**EXERCISE DESCRIPTION**
Below are some entries. Work out how many of their lines hold the word "frac", and write that number alone.

__________________________________________________

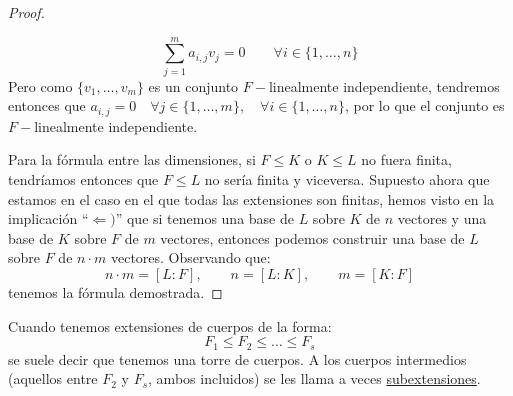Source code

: \begin{lema}[de la Torre]
\begin{proof}
\begin{description}
\begin{itemize}
                        \begin{equation*}
                            \sum\limits_{j=1}^{m}a_{i,j}v_j = 0 \qquad \forall i \in \{1,\ldots,n\}
                        \end{equation*}
                        Pero como $\{v_1,\ldots,v_m\}$ es un conjunto $F-$linealmente independiente, tendremos entonces que $a_{i,j} = 0 \quad \forall j \in \{1,\ldots,m\}, \quad \forall  i \in \{1,\ldots, n\}$, por lo que el conjunto es $F-$linealmente independiente.
                \end{itemize}
        \end{description}
        Para la fórmula entre las dimensiones, si $F\leq K$ o $K\leq L$ no fuera finita, tendríamos entonces que $F\leq L$ no sería finita y viceversa. Supuesto ahora que estamos en el caso en el que todas las extensiones son finitas, hemos visto en la implicación ``$\Longleftarrow )$'' que si tenemos una base de $L$ sobre $K$ de $n$ vectores y una base de $K$ sobre $F$ de $m$ vectores, entonces podemos construir una base de $L$ sobre $F$ de $n\cdot m$ vectores. Observando que:
        \begin{equation*}
            n\cdot m = [L:F], \qquad n = [L:K], \qquad m = [K:F]
        \end{equation*}
        tenemos la fórmula demostrada.
    \end{proof}
\end{lema}

\begin{notacion}
    Cuando tenemos extensiones de cuerpos de la forma:
    \begin{equation*}
        F_1 \leq F_2 \leq \ldots \leq F_s
    \end{equation*}
    se suele decir que tenemos una torre de cuerpos. A los cuerpos intermedios (aquellos entre $F_2$ y $F_s$, ambos incluidos) se les llama a veces \underline{subextensiones}.
\end{notacion}


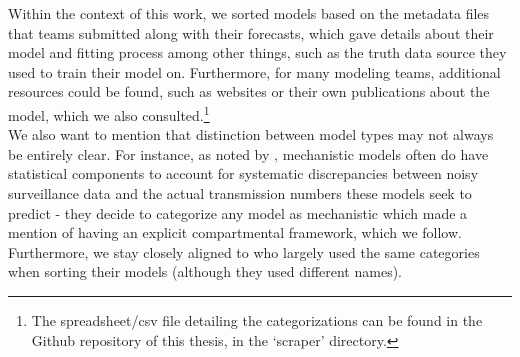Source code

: Within the context of this work, we sorted models based on the metadata files that teams submitted along with their forecasts, which gave details about their model and fitting process among other things, such as the truth data source they used to train their model on. Furthermore, for many modeling teams, additional resources could be found, such as websites or their own publications about the model, which we also consulted.\footnote{The spreadsheet/csv file detailing the categorizations can be found in the Github repository of this thesis, in the `scraper' directory.} \\
We also want to mention that distinction between model types may not always be entirely clear. For instance, as noted by \cite{reich_collaborative_2019}, mechanistic models often do have statistical components to account for systematic discrepancies between noisy surveillance data and the actual transmission numbers these models seek to predict - they decide to categorize any model as mechanistic which made a mention of having an explicit compartmental framework, which we follow.
Furthermore, we stay closely aligned to \cite{bracher_pre-registered_2021} who largely used the same categories when sorting their models (although they used different names). %
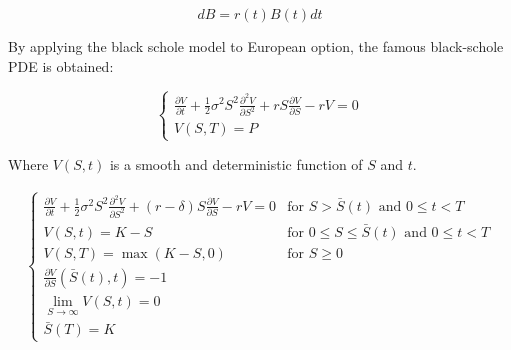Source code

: \begin{equation}
  dB = r(t)B(t)dt
\end{equation}


By applying the black schole model to European option, the famous black-schole 
PDE is obtained:

\begin{equation}
  \begin{cases}
    \frac{\partial{V}}{\partial{t}} + \frac{1}{2}\sigma^{2} S^2 \frac{\partial^2{V}}{\partial{S^2}} + r S \frac{\partial{V}}{\partial{S}} - rV = 0 \\
    V(S, T) = P
  \end{cases}
\end{equation}

Where $V(S,t)$ is a smooth and deterministic function of $S$ and $t$.

\begin{align}
  \begin{cases}
    \frac{\partial{V}}{\partial{t}} + \frac{1}{2}\sigma^{2} S^2 \frac{\partial^2{V}}{\partial{S^2}} + (r - \delta) S \frac{\partial{V}}{\partial{S}} - rV = 0 & \text{for $S > \bar{S}(t)$ and $0 \le t < T$} \\
    V(S, t) = K - S & \text{for $0 \le S \le \bar{S}(t)$ and $0 \le t < T$} \\
    V(S, T) = \max(K - S, 0) & \text{for $S \ge 0$} \\
    \frac{\partial{V}}{\partial{S}}(\bar{S}(t), t) = -1 \\
    \lim_{S\rightarrow \infty} V(S, t) = 0 \\
    \bar{S}(T) = K
  \end{cases}
  \label{eq:background:finance:free_boundary_problem}
\end{align}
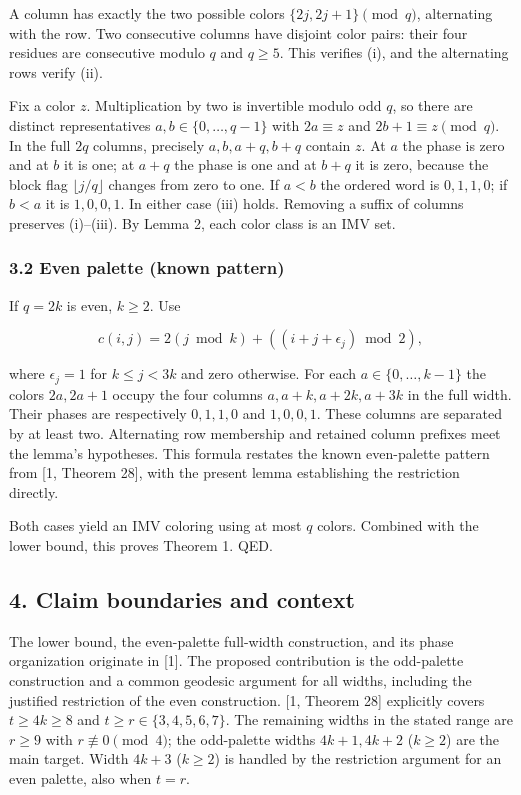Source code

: \documentclass[
  11pt,
]{article}
\begin{document}
A column has exactly the two possible colors \(\{2j,2j+1\}\pmod q\),
alternating with the row. Two consecutive columns have disjoint color
pairs: their four residues are consecutive modulo \(q\) and \(q\ge5\).
This verifies (i), and the alternating rows verify (ii).

Fix a color \(z\). Multiplication by two is invertible modulo odd \(q\),
so there are distinct representatives \(a,b\in\{0,\dots,q-1\}\) with
\(2a\equiv z\) and \(2b+1\equiv z\pmod q\). In the full \(2q\) columns,
precisely \(a,b,a+q,b+q\) contain \(z\). At \(a\) the phase is zero and
at \(b\) it is one; at \(a+q\) the phase is one and at \(b+q\) it is
zero, because the block flag \(\lfloor j/q\rfloor\) changes from zero to
one. If \(a<b\) the ordered word is \(0,1,1,0\); if \(b<a\) it is
\(1,0,0,1\). In either case (iii) holds. Removing a suffix of columns
preserves (i)--(iii). By Lemma 2, each color class is an IMV set.

\subsubsection{3.2 Even palette (known
pattern)}\label{even-palette-known-pattern}

If \(q=2k\) is even, \(k\ge2\). Use

\[c(i,j)=2(j\bmod k)+((i+j+\epsilon_j)\bmod2),\]

where \(\epsilon_j=1\) for \(k\le j<3k\) and zero otherwise. For each
\(a\in\{0,\dots,k-1\}\) the colors \(2a,2a+1\) occupy the four columns
\(a,a+k,a+2k,a+3k\) in the full width. Their phases are respectively
\(0,1,1,0\) and \(1,0,0,1\). These columns are separated by at least
two. Alternating row membership and retained column prefixes meet the
lemma's hypotheses. This formula restates the known even-palette pattern
from {[}1, Theorem 28{]}, with the present lemma establishing the
restriction directly.

Both cases yield an IMV coloring using at most \(q\) colors. Combined
with the lower bound, this proves Theorem 1. QED.

\subsection{4. Claim boundaries and
context}\label{claim-boundaries-and-context}

The lower bound, the even-palette full-width construction, and its phase
organization originate in {[}1{]}. The proposed contribution is the
odd-palette construction and a common geodesic argument for all widths,
including the justified restriction of the even construction. {[}1,
Theorem 28{]} explicitly covers \(t\ge4k\ge8\) and
\(t\ge r\in\{3,4,5,6,7\}\). The remaining widths in the stated range are
\(r\ge9\) with \(r\not\equiv0\pmod4\); the odd-palette widths
\(4k+1,4k+2\) (\(k\ge2\)) are the main target. Width \(4k+3\)
(\(k\ge2\)) is handled by the restriction argument for an even palette,
also when \(t=r\).
\end{document}
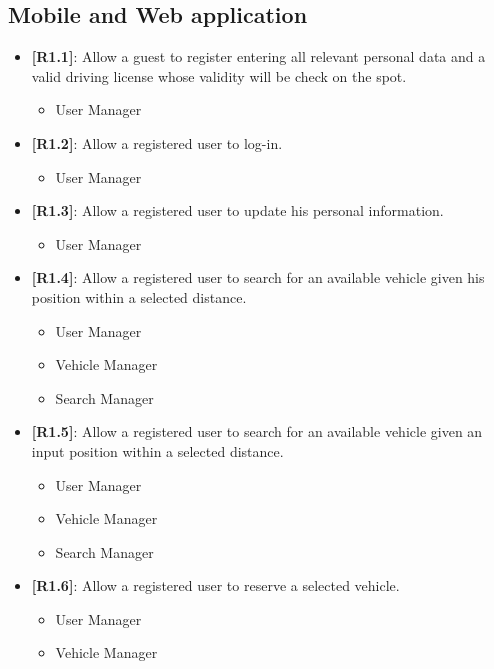 \subsection{Mobile and Web application}
\begin{itemize}
	\item{\textbf{[R1.1]}}: Allow a guest to register entering all relevant personal data and a valid driving license whose validity will be check on the spot.
	\begin{itemize}
	\item User Manager\\
	\end{itemize}
	\item{\textbf{[R1.2]}}: Allow a registered user to log-in.
	\begin{itemize}
	\item User Manager\\
	\end{itemize}
	\item{\textbf{[R1.3]}}: Allow a registered user to update his personal information.
	\begin{itemize}
	\item User Manager\\
	\end{itemize}
	\item{\textbf{[R1.4]}}: Allow a registered user to search for an available vehicle given his position within a selected distance.
	\begin{itemize}
	\item User Manager
	\item Vehicle Manager
	\item Search Manager\\
	\end{itemize}
	\item{\textbf{[R1.5]}}: Allow a registered user to search for an available vehicle given an input position within a selected distance.
	\begin{itemize}
	\item User Manager
	\item Vehicle Manager
	\item Search Manager\\
	\end{itemize}
	\item{\textbf{[R1.6]}}: Allow a registered user to reserve a selected vehicle.
	\begin{itemize}
	\item User Manager
	\item Vehicle Manager

\end{itemize}
\end{itemize}
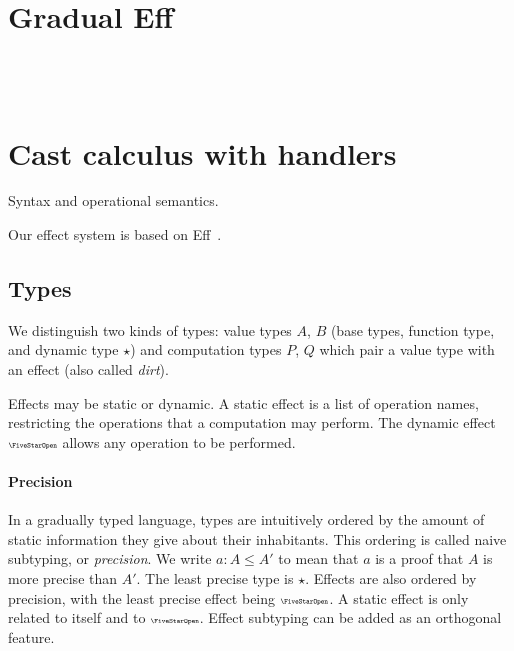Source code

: \section{Gradual Eff}

\GEmetavars\\[0pt]
\GEgrammar\\[5.0mm]
\GEdefnss

\section{Cast calculus with handlers}

Syntax and operational semantics.

Our effect system is based on Eff~\cite{bauer2015programming}.

\subsection{Types}

We distinguish two kinds of types: value types $A$, $B$ (base types, function type, and
dynamic type $\star$) and computation types $P$, $Q$ which pair a value type with an effect (also called \emph{dirt}).

Effects may be static or dynamic. A static effect is a list of operation names,
restricting the operations that a computation may perform. The dynamic effect $\effany$
allows any operation to be performed.

\paragraph{Precision}
In a gradually typed language, types are intuitively ordered by the amount of
static information they give about their inhabitants. This ordering is called
naive subtyping, or \emph{precision}.
We write $a : A \le A'$ to mean that $a$ is a proof that $A$ is more precise than $A'$.
The least precise type is $\star$.
Effects are also ordered by precision, with the least precise effect being $\effany$.
A static effect is only related to itself and to $\effany$.
Effect subtyping can be added as an orthogonal feature.

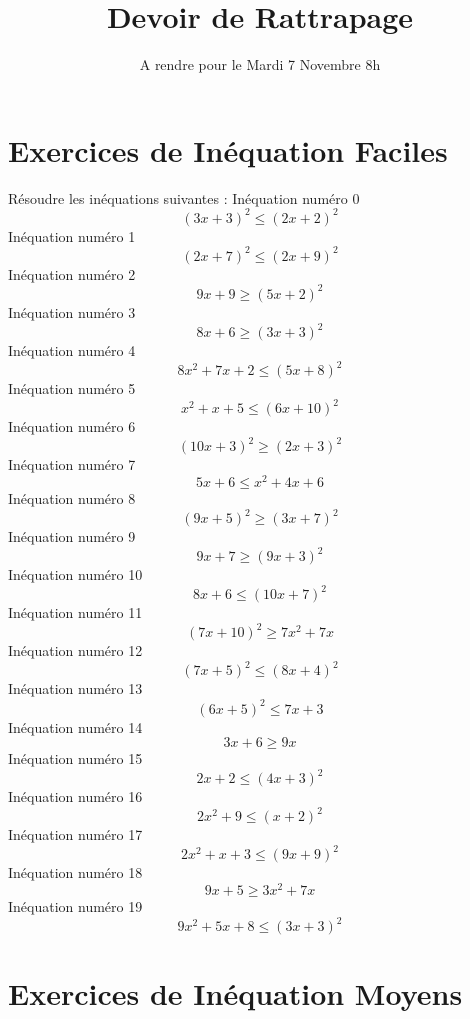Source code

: \documentclass{article}
\title{Devoir de Rattrapage}
\date{A rendre pour le Mardi 7 Novembre 8h}\usepackage{natbib}
\begin{document}
\maketitle
 \section{Exercices de In\'equation Faciles}

 R\'esoudre les in\'equations suivantes : 
In\'equation num\'ero 0 \[\left(3 x + 3\right)^{2} \leq \left(2 x + 2\right)^{2}\]In\'equation num\'ero 1 \[\left(2 x + 7\right)^{2} \leq \left(2 x + 9\right)^{2}\]In\'equation num\'ero 2 \[9 x + 9 \geq \left(5 x + 2\right)^{2}\]In\'equation num\'ero 3 \[8 x + 6 \geq \left(3 x + 3\right)^{2}\]In\'equation num\'ero 4 \[8 x^{2} + 7 x + 2 \leq \left(5 x + 8\right)^{2}\]In\'equation num\'ero 5 \[x^{2} + x + 5 \leq \left(6 x + 10\right)^{2}\]In\'equation num\'ero 6 \[\left(10 x + 3\right)^{2} \geq \left(2 x + 3\right)^{2}\]In\'equation num\'ero 7 \[5 x + 6 \leq x^{2} + 4 x + 6\]In\'equation num\'ero 8 \[\left(9 x + 5\right)^{2} \geq \left(3 x + 7\right)^{2}\]In\'equation num\'ero 9 \[9 x + 7 \geq \left(9 x + 3\right)^{2}\]In\'equation num\'ero 10 \[8 x + 6 \leq \left(10 x + 7\right)^{2}\]In\'equation num\'ero 11 \[\left(7 x + 10\right)^{2} \geq 7 x^{2} + 7 x\]In\'equation num\'ero 12 \[\left(7 x + 5\right)^{2} \leq \left(8 x + 4\right)^{2}\]In\'equation num\'ero 13 \[\left(6 x + 5\right)^{2} \leq 7 x + 3\]In\'equation num\'ero 14 \[3 x + 6 \geq 9 x\]In\'equation num\'ero 15 \[2 x + 2 \leq \left(4 x + 3\right)^{2}\]In\'equation num\'ero 16 \[2 x^{2} + 9 \leq \left(x + 2\right)^{2}\]In\'equation num\'ero 17 \[2 x^{2} + x + 3 \leq \left(9 x + 9\right)^{2}\]In\'equation num\'ero 18 \[9 x + 5 \geq 3 x^{2} + 7 x\]In\'equation num\'ero 19 \[9 x^{2} + 5 x + 8 \leq \left(3 x + 3\right)^{2}\]
 \section{Exercices de In\'equation Moyens}
\end{document}
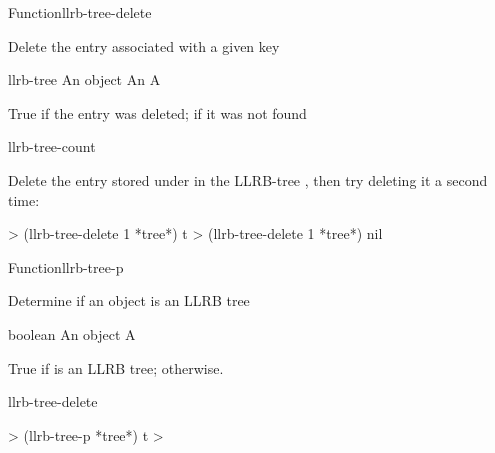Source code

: \documentclass[10pt,twoside,english,pdftex]{article}
\begin{document}

\begin{functiondoc}{Function}{llrb-tree-delete}{%
    }
%

\fnsyntax

\fnpurpose Delete the entry associated with a given key

\fnpackage {}

\fnmodule {}

\fnargs
\begin{args}{llrb-tree}
\arg[key] An object
 An 
\arg[deleted-p] A 
\end{args}

\fnreturns True if the entry was deleted; \nil{} if it was not found

\begin{alsos}{llrb-tree-count}
\end{alsos}

\fnexample
%
Delete the entry stored under  in the LLRB-tree , then
try deleting it a second time:
\W\supp
\begin{example}
  > (llrb-tree-delete 1 *tree*)
  t
  > (llrb-tree-delete 1 *tree*)
  nil
\end{example}

\end{functiondoc}


\begin{functiondoc}{Function}{llrb-tree-p}{
    }
%

\fnsyntax

\fnpurpose Determine if an object is an LLRB tree

\fnpackage {}

\fnmodule {}

\fnargs
\begin{args}{boolean}
\arg[object] An object
\arg[boolean] A 
\end{args}

\fnreturns True if  is an LLRB tree; \nil{} otherwise.

\begin{alsos}{llrb-tree-delete}
\end{alsos}

\fnexample
%
\W\supp
\begin{example}
  > (llrb-tree-p *tree*)
  t
  >
\end{example}

\end{functiondoc}
\end{document}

__________________________________________________

**TASK RESPONSE**
3